This article is the 11th session of Meitu Internet Technology Salon shared by guests. The public account replied to “Meitu Big Data Platform” to get PPT. Click to read the original article to watch the full video playback.
Nowadays, the application of big data is more and more widely in various industries: operation focuses on operation effect based on data, product focuses on conversion rate based on data analysis, development measures system optimization effect based on data, etc. Meitu company has more than a dozen apps such as Meipai, Meitu Xiuxiu and Beauty Camera. Each app makes personalized recommendation, search, report analysis, anti-cheating and advertising based on data. As a whole, the business demand for data is more and the application is more extensive.
Therefore, the business background of meitu data technology team is mainly reflected in: many business lines and wide application. This is one of the main reasons why we build a data platform, driven by business.
Figure 1
Here are some examples of data applications of beautiful pictures. As shown in Figure 1, the first one from the left is DataFace, a data visualization platform developed by Meitu, which supports business parties to generate visual reports by dragging and dropping freely, facilitating efficient data reports and subsequent analysis. The second one is the home page of Mepai APP. The popular personalized recommendation is a list of videos that users may like and be interested in based on the behavioral data used. The third one is based on the cheating data of users, anti-cheating is carried out according to certain models and strategies, and cheating behaviors of users are judged and filtered effectively. In addition, search, A/B experiments, channel tracking, advertising and other aspects are widely used.
Currently, Meitu has 500 million monthly active users, and these users generate nearly 20 billion pieces of behavior data every day. The overall magnitude is relatively large, with thousands of clustered machines and petabytes of historical data.
Meitu has more business lines, and each business line is widely used in data, and the overall user scale is relatively large, all of the above factors, we must build a corresponding data platform, to drive the growth of these businesses, more efficient use of data.
Overall architecture of Meitu Data platform
Figure 2 shows the overall architecture of our data platform. In the data collection part, we built a collection server log system Arachnia, which supports the client SDK integrated by each APP and is responsible for collecting app client data. There is also data integration based on DataX (import and export); The Mor crawler platform supports the development of configurable tasks for crawling public network data.
Figure 2
The data storage layer selects different storage solutions based on service characteristics. Currently, HDFS, MongoDB, Hbase, and ES are mainly used. In the data computing part, the current offline computing is mainly based on Hive&MR, the real-time streaming computing is Storm, Flink and another self-developed bitmap system Naix.

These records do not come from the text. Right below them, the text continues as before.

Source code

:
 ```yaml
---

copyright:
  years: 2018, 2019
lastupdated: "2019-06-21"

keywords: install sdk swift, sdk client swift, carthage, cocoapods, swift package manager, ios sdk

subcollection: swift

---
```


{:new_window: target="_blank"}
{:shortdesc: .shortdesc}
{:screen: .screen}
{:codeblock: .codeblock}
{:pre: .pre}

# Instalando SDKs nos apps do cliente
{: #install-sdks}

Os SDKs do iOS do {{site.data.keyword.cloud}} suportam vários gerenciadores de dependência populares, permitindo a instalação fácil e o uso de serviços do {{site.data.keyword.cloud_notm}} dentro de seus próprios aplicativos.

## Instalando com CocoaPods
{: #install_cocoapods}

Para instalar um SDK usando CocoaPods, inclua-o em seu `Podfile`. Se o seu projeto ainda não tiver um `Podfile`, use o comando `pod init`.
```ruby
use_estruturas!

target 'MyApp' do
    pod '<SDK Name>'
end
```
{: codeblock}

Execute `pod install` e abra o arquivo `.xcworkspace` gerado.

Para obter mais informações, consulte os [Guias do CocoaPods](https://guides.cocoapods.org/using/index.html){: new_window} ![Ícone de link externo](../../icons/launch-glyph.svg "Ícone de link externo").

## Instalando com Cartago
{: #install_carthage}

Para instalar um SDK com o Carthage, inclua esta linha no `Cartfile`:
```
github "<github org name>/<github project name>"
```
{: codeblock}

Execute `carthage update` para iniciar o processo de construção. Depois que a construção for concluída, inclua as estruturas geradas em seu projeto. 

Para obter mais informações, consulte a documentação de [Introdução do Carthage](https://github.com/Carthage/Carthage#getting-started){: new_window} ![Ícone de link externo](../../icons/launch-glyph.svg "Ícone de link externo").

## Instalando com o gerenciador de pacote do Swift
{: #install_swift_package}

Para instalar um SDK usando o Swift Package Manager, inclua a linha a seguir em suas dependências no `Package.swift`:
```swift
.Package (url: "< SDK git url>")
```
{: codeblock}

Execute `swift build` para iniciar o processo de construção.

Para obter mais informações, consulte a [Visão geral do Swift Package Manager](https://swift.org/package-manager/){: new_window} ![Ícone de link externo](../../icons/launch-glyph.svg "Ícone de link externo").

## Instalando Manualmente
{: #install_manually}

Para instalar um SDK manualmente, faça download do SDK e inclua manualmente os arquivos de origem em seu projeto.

In data development, we built a data workshop, data bus distribution, task scheduling and other platforms. Data visualization and application is mainly based on user needs to build A series of data application platform, including: A/B experimental platform, channel promotion tracking platform, data visualization platform, user portrait and so on.
The right side of Figure 2 shows some of the basic services that each component may depend on, including geolocation, metadata management, unique device identification, and so on.
Figure 3 shows the basic data architecture flow diagram. The typical LAMDA architecture starts from the left data source collection. Arachnia and AppSDK respectively report the server and client data to the proxy service collector, and then write the data to Kafka through the parse data protocol. The real-time stream then goes through a layer of data distribution, eventually consuming the Kafka data for real-time computing.
Figure 3
When offline, the ETL service is responsible for dumping data from Kafka to HDFS, and then heterogeneous data sources (such as MySQL, Hbase, etc.) mainly import and export data based on DataX and Sqoop. Finally, data is written to various storage tiers through Hive, Kylin, and Spark. Finally, data is connected to the service system and our own visualization platform through unified external apis.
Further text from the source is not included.